Input records: Begin

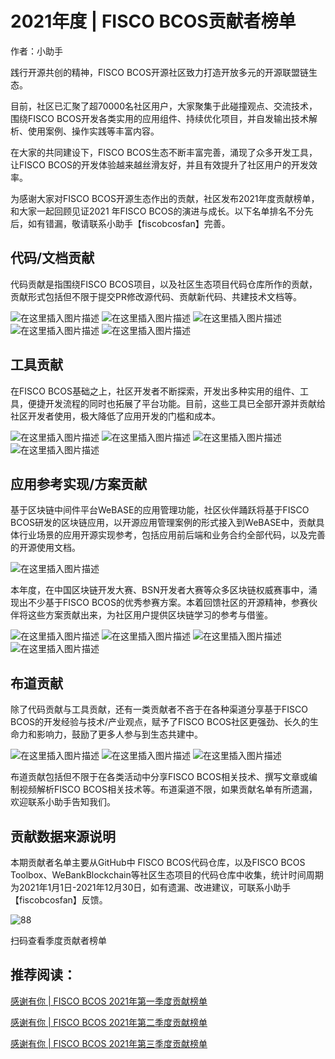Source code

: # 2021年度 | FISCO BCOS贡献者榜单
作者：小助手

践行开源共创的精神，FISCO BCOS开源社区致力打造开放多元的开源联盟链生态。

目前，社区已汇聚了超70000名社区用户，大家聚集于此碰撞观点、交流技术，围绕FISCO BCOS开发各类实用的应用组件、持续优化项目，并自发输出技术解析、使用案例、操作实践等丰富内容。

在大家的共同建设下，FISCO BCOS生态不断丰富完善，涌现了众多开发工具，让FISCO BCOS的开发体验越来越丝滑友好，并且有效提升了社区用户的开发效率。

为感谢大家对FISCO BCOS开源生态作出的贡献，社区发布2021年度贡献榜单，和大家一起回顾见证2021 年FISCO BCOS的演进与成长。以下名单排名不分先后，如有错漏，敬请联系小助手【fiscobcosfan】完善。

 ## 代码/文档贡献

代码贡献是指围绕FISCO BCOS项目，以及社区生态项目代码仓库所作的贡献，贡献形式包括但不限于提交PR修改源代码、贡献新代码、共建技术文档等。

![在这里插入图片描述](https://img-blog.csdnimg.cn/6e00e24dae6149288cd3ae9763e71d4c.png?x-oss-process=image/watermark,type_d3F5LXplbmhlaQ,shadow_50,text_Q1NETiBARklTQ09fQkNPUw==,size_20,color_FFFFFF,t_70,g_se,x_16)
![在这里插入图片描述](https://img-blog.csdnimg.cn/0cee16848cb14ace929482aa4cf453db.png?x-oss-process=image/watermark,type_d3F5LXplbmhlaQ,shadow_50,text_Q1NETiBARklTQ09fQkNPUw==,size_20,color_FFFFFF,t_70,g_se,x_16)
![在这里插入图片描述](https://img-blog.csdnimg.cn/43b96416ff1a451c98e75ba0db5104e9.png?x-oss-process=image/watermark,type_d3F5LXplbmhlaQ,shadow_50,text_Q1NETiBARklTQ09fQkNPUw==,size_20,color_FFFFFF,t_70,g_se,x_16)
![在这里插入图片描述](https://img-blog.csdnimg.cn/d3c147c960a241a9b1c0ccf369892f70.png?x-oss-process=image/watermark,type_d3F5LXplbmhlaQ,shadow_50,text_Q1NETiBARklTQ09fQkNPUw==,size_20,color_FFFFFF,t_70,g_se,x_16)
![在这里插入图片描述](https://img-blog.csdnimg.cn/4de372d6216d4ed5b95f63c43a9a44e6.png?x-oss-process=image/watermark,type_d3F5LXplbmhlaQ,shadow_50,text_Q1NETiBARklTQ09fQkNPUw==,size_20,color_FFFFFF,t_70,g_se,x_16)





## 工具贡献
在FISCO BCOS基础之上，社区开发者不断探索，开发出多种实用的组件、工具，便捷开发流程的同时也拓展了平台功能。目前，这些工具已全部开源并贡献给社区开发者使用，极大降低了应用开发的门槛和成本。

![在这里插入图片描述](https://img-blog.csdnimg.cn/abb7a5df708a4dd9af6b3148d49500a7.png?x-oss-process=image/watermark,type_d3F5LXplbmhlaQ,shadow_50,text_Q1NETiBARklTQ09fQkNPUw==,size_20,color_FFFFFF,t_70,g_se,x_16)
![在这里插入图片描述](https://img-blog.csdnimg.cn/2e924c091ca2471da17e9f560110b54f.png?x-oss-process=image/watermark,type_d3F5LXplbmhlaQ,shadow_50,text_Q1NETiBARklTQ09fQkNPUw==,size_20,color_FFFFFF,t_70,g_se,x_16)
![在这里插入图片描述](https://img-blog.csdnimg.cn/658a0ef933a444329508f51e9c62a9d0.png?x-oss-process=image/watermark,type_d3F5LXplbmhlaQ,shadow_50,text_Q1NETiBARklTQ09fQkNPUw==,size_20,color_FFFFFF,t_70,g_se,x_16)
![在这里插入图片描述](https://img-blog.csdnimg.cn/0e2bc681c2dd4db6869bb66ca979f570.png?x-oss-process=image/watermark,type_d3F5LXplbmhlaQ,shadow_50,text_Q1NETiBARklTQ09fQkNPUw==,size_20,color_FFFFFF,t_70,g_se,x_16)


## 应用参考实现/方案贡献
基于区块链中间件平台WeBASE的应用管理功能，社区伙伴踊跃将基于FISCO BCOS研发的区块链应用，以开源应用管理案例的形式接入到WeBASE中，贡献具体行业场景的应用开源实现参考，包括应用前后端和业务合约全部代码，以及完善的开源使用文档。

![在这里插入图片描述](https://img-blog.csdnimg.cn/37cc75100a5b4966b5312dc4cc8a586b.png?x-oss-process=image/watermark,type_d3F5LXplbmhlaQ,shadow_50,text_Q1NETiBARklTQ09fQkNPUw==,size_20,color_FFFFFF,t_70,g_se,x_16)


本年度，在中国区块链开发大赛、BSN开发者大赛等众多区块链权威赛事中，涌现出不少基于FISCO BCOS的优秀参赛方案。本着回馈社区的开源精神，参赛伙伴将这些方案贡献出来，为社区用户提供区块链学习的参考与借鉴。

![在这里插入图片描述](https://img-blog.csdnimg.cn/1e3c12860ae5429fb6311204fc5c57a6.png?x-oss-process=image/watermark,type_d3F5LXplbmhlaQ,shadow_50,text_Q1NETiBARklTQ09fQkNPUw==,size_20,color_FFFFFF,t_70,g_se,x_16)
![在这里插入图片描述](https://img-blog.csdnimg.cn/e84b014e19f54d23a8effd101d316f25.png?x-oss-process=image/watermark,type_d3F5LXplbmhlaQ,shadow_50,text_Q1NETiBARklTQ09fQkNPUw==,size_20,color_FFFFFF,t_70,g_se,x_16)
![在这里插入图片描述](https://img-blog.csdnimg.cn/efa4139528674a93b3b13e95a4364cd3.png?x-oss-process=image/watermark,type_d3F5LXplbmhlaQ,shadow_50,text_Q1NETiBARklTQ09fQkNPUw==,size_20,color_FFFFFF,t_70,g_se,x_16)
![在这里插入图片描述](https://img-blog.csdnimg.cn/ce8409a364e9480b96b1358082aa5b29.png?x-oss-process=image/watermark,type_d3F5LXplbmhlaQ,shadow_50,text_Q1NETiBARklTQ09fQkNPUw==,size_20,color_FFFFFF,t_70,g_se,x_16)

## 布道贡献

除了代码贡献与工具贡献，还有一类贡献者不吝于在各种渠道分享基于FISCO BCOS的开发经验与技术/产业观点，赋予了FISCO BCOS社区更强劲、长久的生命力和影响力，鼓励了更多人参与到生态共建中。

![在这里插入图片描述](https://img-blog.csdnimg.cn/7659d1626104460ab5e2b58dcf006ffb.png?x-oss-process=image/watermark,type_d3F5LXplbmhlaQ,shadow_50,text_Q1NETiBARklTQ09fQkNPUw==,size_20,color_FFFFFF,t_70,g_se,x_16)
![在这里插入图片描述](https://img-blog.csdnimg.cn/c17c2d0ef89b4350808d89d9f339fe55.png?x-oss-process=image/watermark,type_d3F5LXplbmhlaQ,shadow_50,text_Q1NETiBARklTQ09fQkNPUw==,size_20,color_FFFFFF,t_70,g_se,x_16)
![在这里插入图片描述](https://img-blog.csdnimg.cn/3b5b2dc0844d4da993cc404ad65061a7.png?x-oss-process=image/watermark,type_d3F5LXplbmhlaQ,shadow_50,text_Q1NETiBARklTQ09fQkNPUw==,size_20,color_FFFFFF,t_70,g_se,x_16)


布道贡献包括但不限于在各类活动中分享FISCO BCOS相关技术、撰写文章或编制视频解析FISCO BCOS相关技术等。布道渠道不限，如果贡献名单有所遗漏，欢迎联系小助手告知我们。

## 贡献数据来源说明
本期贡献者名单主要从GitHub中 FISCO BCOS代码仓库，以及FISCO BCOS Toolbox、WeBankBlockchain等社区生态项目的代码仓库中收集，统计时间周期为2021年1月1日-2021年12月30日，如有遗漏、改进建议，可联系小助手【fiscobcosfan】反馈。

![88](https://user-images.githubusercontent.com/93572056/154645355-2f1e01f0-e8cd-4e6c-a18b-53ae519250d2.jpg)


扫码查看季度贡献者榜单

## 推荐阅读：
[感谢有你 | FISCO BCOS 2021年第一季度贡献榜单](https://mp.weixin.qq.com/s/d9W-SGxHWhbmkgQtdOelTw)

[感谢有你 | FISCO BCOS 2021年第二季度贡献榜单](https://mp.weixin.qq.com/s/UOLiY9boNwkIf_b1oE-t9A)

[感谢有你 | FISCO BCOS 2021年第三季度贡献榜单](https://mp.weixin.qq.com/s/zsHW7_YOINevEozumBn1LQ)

Input records: End
Input records: Begin

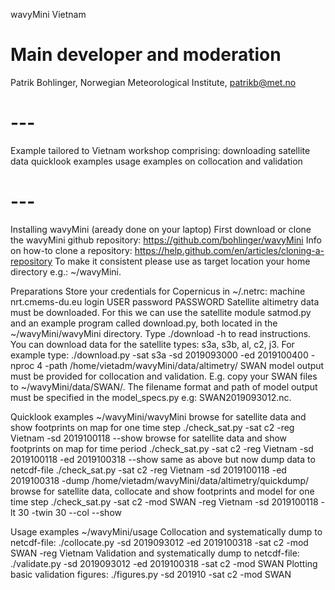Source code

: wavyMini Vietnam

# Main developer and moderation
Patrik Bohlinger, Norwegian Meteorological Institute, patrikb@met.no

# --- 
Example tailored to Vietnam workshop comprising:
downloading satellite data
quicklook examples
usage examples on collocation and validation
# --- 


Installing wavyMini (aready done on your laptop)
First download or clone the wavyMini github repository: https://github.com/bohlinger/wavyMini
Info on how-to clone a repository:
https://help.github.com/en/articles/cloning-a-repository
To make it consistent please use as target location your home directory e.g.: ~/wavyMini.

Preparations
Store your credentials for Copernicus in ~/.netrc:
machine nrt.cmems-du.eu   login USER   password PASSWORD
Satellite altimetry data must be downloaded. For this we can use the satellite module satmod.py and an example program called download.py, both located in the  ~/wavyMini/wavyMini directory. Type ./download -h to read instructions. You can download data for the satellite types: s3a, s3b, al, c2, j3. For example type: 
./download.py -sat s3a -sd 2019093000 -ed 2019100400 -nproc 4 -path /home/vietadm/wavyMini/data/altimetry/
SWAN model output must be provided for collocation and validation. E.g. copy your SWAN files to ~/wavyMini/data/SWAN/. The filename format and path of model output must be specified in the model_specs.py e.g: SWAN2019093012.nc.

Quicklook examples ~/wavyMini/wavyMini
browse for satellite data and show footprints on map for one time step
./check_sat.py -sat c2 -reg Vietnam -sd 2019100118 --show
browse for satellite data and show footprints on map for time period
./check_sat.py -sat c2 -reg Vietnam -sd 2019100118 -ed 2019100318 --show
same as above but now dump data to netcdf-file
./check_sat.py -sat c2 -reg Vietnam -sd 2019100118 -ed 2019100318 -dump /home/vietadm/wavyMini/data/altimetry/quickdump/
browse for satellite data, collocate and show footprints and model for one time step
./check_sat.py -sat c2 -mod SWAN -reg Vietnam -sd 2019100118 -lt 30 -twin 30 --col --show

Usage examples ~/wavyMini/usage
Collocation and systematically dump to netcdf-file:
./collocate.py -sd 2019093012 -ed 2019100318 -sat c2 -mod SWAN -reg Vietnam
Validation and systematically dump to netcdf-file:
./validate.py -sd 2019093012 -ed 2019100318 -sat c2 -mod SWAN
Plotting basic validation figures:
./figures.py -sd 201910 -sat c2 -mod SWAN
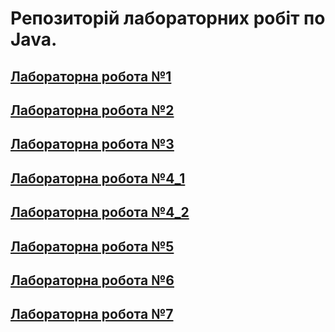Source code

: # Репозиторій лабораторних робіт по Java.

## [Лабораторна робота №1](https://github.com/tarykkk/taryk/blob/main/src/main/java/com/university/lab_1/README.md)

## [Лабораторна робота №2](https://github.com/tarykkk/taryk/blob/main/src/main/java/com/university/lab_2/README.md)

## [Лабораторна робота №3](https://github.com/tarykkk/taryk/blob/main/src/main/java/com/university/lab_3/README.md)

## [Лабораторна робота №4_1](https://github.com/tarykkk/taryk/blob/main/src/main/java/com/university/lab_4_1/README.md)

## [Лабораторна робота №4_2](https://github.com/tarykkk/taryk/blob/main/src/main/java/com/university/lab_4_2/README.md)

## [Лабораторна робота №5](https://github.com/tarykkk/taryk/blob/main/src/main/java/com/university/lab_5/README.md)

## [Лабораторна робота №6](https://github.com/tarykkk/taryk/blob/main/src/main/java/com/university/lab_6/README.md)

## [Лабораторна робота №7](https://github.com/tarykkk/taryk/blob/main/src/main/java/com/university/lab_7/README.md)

Input records: End
Input records: Begin

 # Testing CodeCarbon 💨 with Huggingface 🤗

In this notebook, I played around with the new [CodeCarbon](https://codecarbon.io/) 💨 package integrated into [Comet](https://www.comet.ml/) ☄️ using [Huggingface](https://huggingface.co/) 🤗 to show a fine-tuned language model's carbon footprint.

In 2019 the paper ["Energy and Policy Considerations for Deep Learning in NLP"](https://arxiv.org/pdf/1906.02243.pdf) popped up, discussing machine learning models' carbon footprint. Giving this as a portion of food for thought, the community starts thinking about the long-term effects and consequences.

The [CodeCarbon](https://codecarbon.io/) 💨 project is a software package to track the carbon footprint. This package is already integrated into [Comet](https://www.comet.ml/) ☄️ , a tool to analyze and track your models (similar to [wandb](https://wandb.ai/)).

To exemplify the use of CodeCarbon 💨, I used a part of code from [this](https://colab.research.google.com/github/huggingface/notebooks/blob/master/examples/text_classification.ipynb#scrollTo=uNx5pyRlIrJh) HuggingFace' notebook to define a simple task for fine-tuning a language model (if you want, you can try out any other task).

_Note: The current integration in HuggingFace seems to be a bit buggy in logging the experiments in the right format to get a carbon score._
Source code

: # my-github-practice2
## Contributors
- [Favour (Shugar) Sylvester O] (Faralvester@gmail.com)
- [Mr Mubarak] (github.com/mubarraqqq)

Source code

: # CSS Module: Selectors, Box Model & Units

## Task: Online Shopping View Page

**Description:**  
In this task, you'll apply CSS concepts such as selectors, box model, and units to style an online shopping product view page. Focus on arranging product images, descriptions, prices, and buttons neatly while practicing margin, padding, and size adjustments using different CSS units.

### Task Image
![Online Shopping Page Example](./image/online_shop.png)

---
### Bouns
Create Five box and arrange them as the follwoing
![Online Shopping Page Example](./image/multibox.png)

Input records: End

● **Task item**: Search the listing for the string "step". Copy each line where it is found.

● **Task result**:
browse for satellite data and show footprints on map for one time step
browse for satellite data, collocate and show footprints and model for one time step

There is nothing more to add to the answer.